Top of Given entries

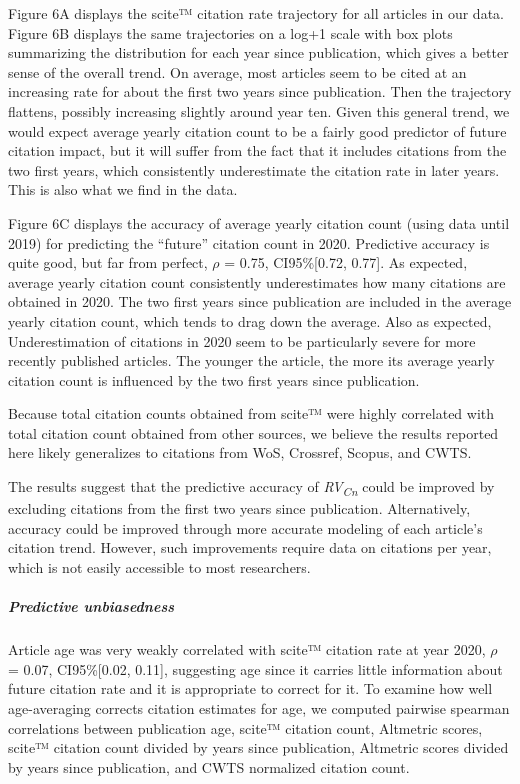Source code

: \documentclass[
  english,
  man,floatsintext]{apa6}
\let\oldsubparagraph\subparagraph
\renewcommand{\subparagraph}[1]{\oldsubparagraph{#1}\mbox{}}
\begin{document}
Figure 6A displays the scite™ citation rate trajectory for all articles in our data. Figure 6B displays the same trajectories on a log+1 scale with box plots summarizing the distribution for each year since publication, which gives a better sense of the overall trend. On average, most articles seem to be cited at an increasing rate for about the first two years since publication. Then the trajectory flattens, possibly increasing slightly around year ten. Given this general trend, we would expect average yearly citation count to be a fairly good predictor of future citation impact, but it will suffer from the fact that it includes citations from the two first years, which consistently underestimate the citation rate in later years. This is also what we find in the data.

Figure 6C displays the accuracy of average yearly citation count (using data until 2019) for predicting the ``future'' citation count in 2020. Predictive accuracy is quite good, but far from perfect, \(\rho\) = 0.75, CI95\%{[}0.72, 0.77{]}. As expected, average yearly citation count consistently underestimates how many citations are obtained in 2020. The two first years since publication are included in the average yearly citation count, which tends to drag down the average. Also as expected, Underestimation of citations in 2020 seem to be particularly severe for more recently published articles. The younger the article, the more its average yearly citation count is influenced by the two first years since publication.

Because total citation counts obtained from scite™ were highly correlated with total citation count obtained from other sources, we believe the results reported here likely generalizes to citations from WoS, Crossref, Scopus, and CWTS.

The results suggest that the predictive accuracy of \emph{RV\textsubscript{Cn}} could be improved by excluding citations from the first two years since publication. Alternatively, accuracy could be improved through more accurate modeling of each article's citation trend. However, such improvements require data on citations per year, which is not easily accessible to most researchers.

\hypertarget{predictive-unbiasedness}{%
\subparagraph{Predictive unbiasedness}\label{predictive-unbiasedness}}

Article age was very weakly correlated with scite™ citation rate at year 2020, \(\rho\) = 0.07, CI95\%{[}0.02, 0.11{]}, suggesting age since it carries little information about future citation rate and it is appropriate to correct for it. To examine how well age-averaging corrects citation estimates for age, we computed pairwise spearman correlations between publication age, scite™ citation count, Altmetric scores, scite™ citation count divided by years since publication, Altmetric scores divided by years since publication, and CWTS normalized citation count.
\end{document}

Bottom of Given entries

**What the exercise asks**: Word for word, repeat each line of the records, and leave every image out.

**Answer**:
Source code

: \documentclass[
  english,
  man,floatsintext]{apa6}
\let\oldsubparagraph\subparagraph
\renewcommand{\subparagraph}[1]{\oldsubparagraph{#1}\mbox{}}
\begin{document}
Figure 6A displays the scite™ citation rate trajectory for all articles in our data. Figure 6B displays the same trajectories on a log+1 scale with box plots summarizing the distribution for each year since publication, which gives a better sense of the overall trend. On average, most articles seem to be cited at an increasing rate for about the first two years since publication. Then the trajectory flattens, possibly increasing slightly around year ten. Given this general trend, we would expect average yearly citation count to be a fairly good predictor of future citation impact, but it will suffer from the fact that it includes citations from the two first years, which consistently underestimate the citation rate in later years. This is also what we find in the data.

Figure 6C displays the accuracy of average yearly citation count (using data until 2019) for predicting the ``future'' citation count in 2020. Predictive accuracy is quite good, but far from perfect, \(\rho\) = 0.75, CI95\%{[}0.72, 0.77{]}. As expected, average yearly citation count consistently underestimates how many citations are obtained in 2020. The two first years since publication are included in the average yearly citation count, which tends to drag down the average. Also as expected, Underestimation of citations in 2020 seem to be particularly severe for more recently published articles. The younger the article, the more its average yearly citation count is influenced by the two first years since publication.

Because total citation counts obtained from scite™ were highly correlated with total citation count obtained from other sources, we believe the results reported here likely generalizes to citations from WoS, Crossref, Scopus, and CWTS.

The results suggest that the predictive accuracy of \emph{RV\textsubscript{Cn}} could be improved by excluding citations from the first two years since publication. Alternatively, accuracy could be improved through more accurate modeling of each article's citation trend. However, such improvements require data on citations per year, which is not easily accessible to most researchers.

\hypertarget{predictive-unbiasedness}{%
\subparagraph{Predictive unbiasedness}\label{predictive-unbiasedness}}

Article age was very weakly correlated with scite™ citation rate at year 2020, \(\rho\) = 0.07, CI95\%{[}0.02, 0.11{]}, suggesting age since it carries little information about future citation rate and it is appropriate to correct for it. To examine how well age-averaging corrects citation estimates for age, we computed pairwise spearman correlations between publication age, scite™ citation count, Altmetric scores, scite™ citation count divided by years since publication, Altmetric scores divided by years since publication, and CWTS normalized citation count.
\end{document}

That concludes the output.